Masud, 71, dressed in a dark green prison overall, slowly went to the defense table with an obvious lag.

masud, mostly bald and with white beard, spoke in a rough voice through an interpreter. He recorded a handkerchief and said he had taken a medication against the flu.

He said to Ms. Meriweather: "I can't speak before I see my lawyer".



Who said with his representation, mandatory defenders said Masud wanted to be represented by his own lawyers.

The Pan-AM aircraft flying to New York exploded less than an hour after the start in London on Losterbie on December 21, 1988. It killed 259 people on board, including 35 students from New York Syracuse University. Falling rubble killed 11 more people.

"Countless families have never completely recovered [Masud’s] actions," prosecutor Erik Kenson told the court.

Mr. Kenerson said that it was the most fatal terrorist attack on Great Britain and the United States, only to be exceeded in the United States by the attack of September 11, 2001.
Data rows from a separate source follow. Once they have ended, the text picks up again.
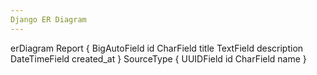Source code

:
 ```yaml
---
Django ER Diagram
---
```

erDiagram
Report {
    BigAutoField id
    CharField title
    TextField description
    DateTimeField created_at
}
SourceType {
    UUIDField id
    CharField name
}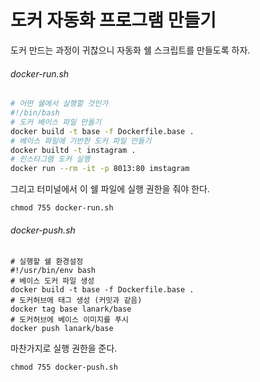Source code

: # 도커 자동화 프로그램 만들기

도커 만드는 과정이 귀찮으니 자동화 쉘 스크립트를 만들도록 하자.

###### docker-run.sh

```sh
# 어떤 쉘에서 실행할 것인가
#!/bin/bash
# 도커 베이스 파일 만들기
docker build -t base -f Dockerfile.base .
# 베이스 파일에 기반한 도커 파일 만들기
docker builtd -t instagram .
# 인스타그램 도커 실행
docker run --rm -it -p 8013:80 imstagram
```



그리고 터미널에서 이 쉘 파일에 실행 권한을 줘야 한다.

```shell
chmod 755 docker-run.sh
```



###### docker-push.sh

```shell
# 실행할 쉘 환경설정
#!/usr/bin/env bash
# 베이스 도커 파일 생성
docker build -t base -f Dockerfile.base .
# 도커허브에 태그 생성 (커밋과 같음)
docker tag base lanark/base
# 도커허브에 베이스 이미지를 푸시 
docker push lanark/base
```



마찬가지로 실행 권한을 준다.

```shell
chmod 755 docker-push.sh
```



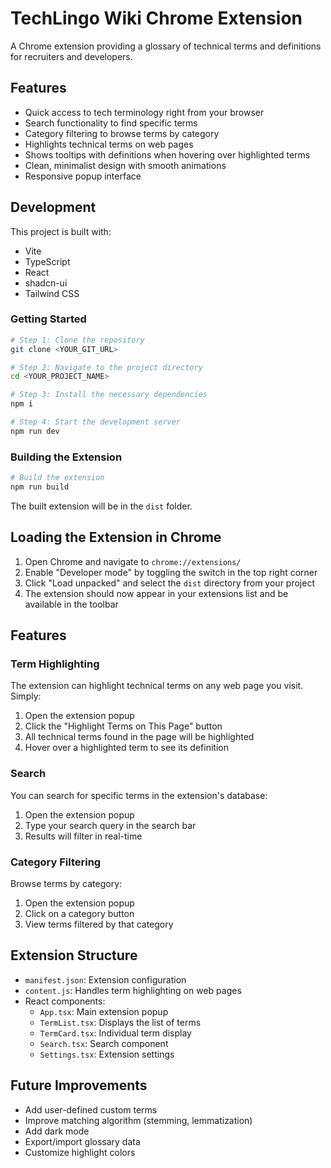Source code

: 
# TechLingo Wiki Chrome Extension

A Chrome extension providing a glossary of technical terms and definitions for recruiters and developers.

## Features

- Quick access to tech terminology right from your browser
- Search functionality to find specific terms
- Category filtering to browse terms by category
- Highlights technical terms on web pages
- Shows tooltips with definitions when hovering over highlighted terms
- Clean, minimalist design with smooth animations
- Responsive popup interface

## Development

This project is built with:

- Vite
- TypeScript
- React
- shadcn-ui
- Tailwind CSS

### Getting Started

```sh
# Step 1: Clone the repository
git clone <YOUR_GIT_URL>

# Step 2: Navigate to the project directory
cd <YOUR_PROJECT_NAME>

# Step 3: Install the necessary dependencies
npm i

# Step 4: Start the development server
npm run dev
```

### Building the Extension

```sh
# Build the extension
npm run build
```

The built extension will be in the `dist` folder.

## Loading the Extension in Chrome

1. Open Chrome and navigate to `chrome://extensions/`
2. Enable "Developer mode" by toggling the switch in the top right corner
3. Click "Load unpacked" and select the `dist` directory from your project
4. The extension should now appear in your extensions list and be available in the toolbar

## Features

### Term Highlighting

The extension can highlight technical terms on any web page you visit. Simply:

1. Open the extension popup
2. Click the "Highlight Terms on This Page" button
3. All technical terms found in the page will be highlighted
4. Hover over a highlighted term to see its definition

### Search

You can search for specific terms in the extension's database:

1. Open the extension popup
2. Type your search query in the search bar
3. Results will filter in real-time

### Category Filtering

Browse terms by category:

1. Open the extension popup
2. Click on a category button
3. View terms filtered by that category

## Extension Structure

- `manifest.json`: Extension configuration
- `content.js`: Handles term highlighting on web pages
- React components:
  - `App.tsx`: Main extension popup
  - `TermList.tsx`: Displays the list of terms
  - `TermCard.tsx`: Individual term display
  - `Search.tsx`: Search component
  - `Settings.tsx`: Extension settings

## Future Improvements

- Add user-defined custom terms
- Improve matching algorithm (stemming, lemmatization)
- Add dark mode
- Export/import glossary data
- Customize highlight colors
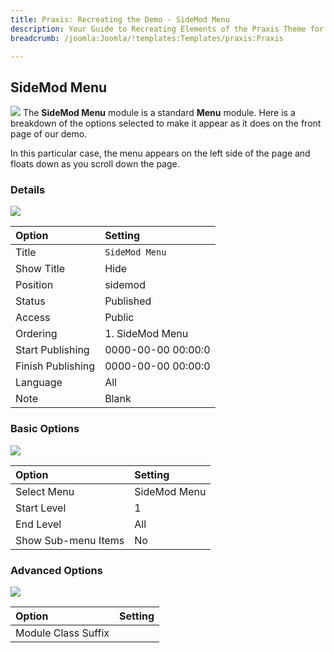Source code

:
 ```yaml
---
title: Praxis: Recreating the Demo - SideMod Menu
description: Your Guide to Recreating Elements of the Praxis Theme for Joomla
breadcrumb: /joomla:Joomla/!templates:Templates/praxis:Praxis

---
```


SideMod Menu
-----
![][demo]
The **SideMod Menu** module is a standard **Menu** module. Here is a breakdown of the options selected to make it appear as it does on the front page of our demo.

In this particular case, the menu appears on the left side of the page and floats down as you scroll down the page.

### Details
![][demo2]

| Option | Setting |
|:------|:-------|
| Title | `SideMod Menu` |
| Show Title | Hide |
| Position | sidemod |
| Status | Published |
| Access | Public |
| Ordering | 1. SideMod Menu |
| Start Publishing | 0000-00-00 00:00:0 |
| Finish Publishing | 0000-00-00 00:00:0 |
| Language | All |
| Note | Blank |

### Basic Options
![][demo3]

| Option | Setting |
|:------|:-------|
| Select Menu | SideMod Menu |
| Start Level | 1 |
| End Level | All |
| Show Sub-menu Items | No |

### Advanced Options
![][demo4]

| Option | Setting |
|:------|:-------|
| Module Class Suffix |  |

[demo]: assets/demo_3.jpeg
[demo2]: assets/sidemod_1.jpeg
[demo3]: assets/sidemod_2.jpeg
[demo4]: assets/sidemod_3.jpeg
Masud, who allegedly stood his crimes in a Libyan law enforcement officer in September 2012, appeared only a few days after his arrest in Libya. US officials announced on Sunday that the agent of the former Libyan dictator Muammar Gaddafi had come into custody, but it remains unclear how he was arrested.

A number of relatives of the Lockenbie victims were in court to see Masud almost 34 years after the fatal attack in American custody.

"It was quite a moment. It was incredible that it really happened after all these years," said Kara Monetti Weipz, whose brother Rick Monetti died on board the aircraft.

In front of the courthouse, Paul Hudson wore a photo of his daughter Melina, a 16-year-old student who had returned home from an exchange program with a high school in exeter when she died.

He described how Melina's belongings were scattered in the landscape of Lockenbie, but a notebook was found and returned to him.
It was labeled with the quote "Nobody dies when he is not forgotten", he said and added: "I tried to live afterwards."

He kept photos of some of the victims and said that he wanted Abu Agila to "look at these pictures very carefully and understand what he did". He added: "This is a very important day."




US prosecutors unveiled charges against Masud in 2020. At that time he is said to be in Libyan prison, and Bill Barr, the then US Justice Minister, said that the US authorities were working with their Scottish colleagues "poor in arm".

Mr. Barr said: "There must be no mistakes, no time or distance will prevent the United States and our Scottish partners from practicing justice in this case."

Two other Libyan secret service employees were charged in the USA for their alleged participation in the attack, but Masud is the first to appear in an American courtroom for charges.

The other men, Abdel Baset Ali al-Megrahi and Lamen Khalifa Fhimah, were brought to trial by Scottish judges in 2001.
al-Megrahi was sentenced to life in prison, while Fhimah was acquitted.

The Scottish authorities left Al-Megrahi in 2009 for humanitarian reasons after he was diagnosed with cancer in the final stage. He died in Tripolis in 2012.

Masud was taken into custody before an adhesion on December 27.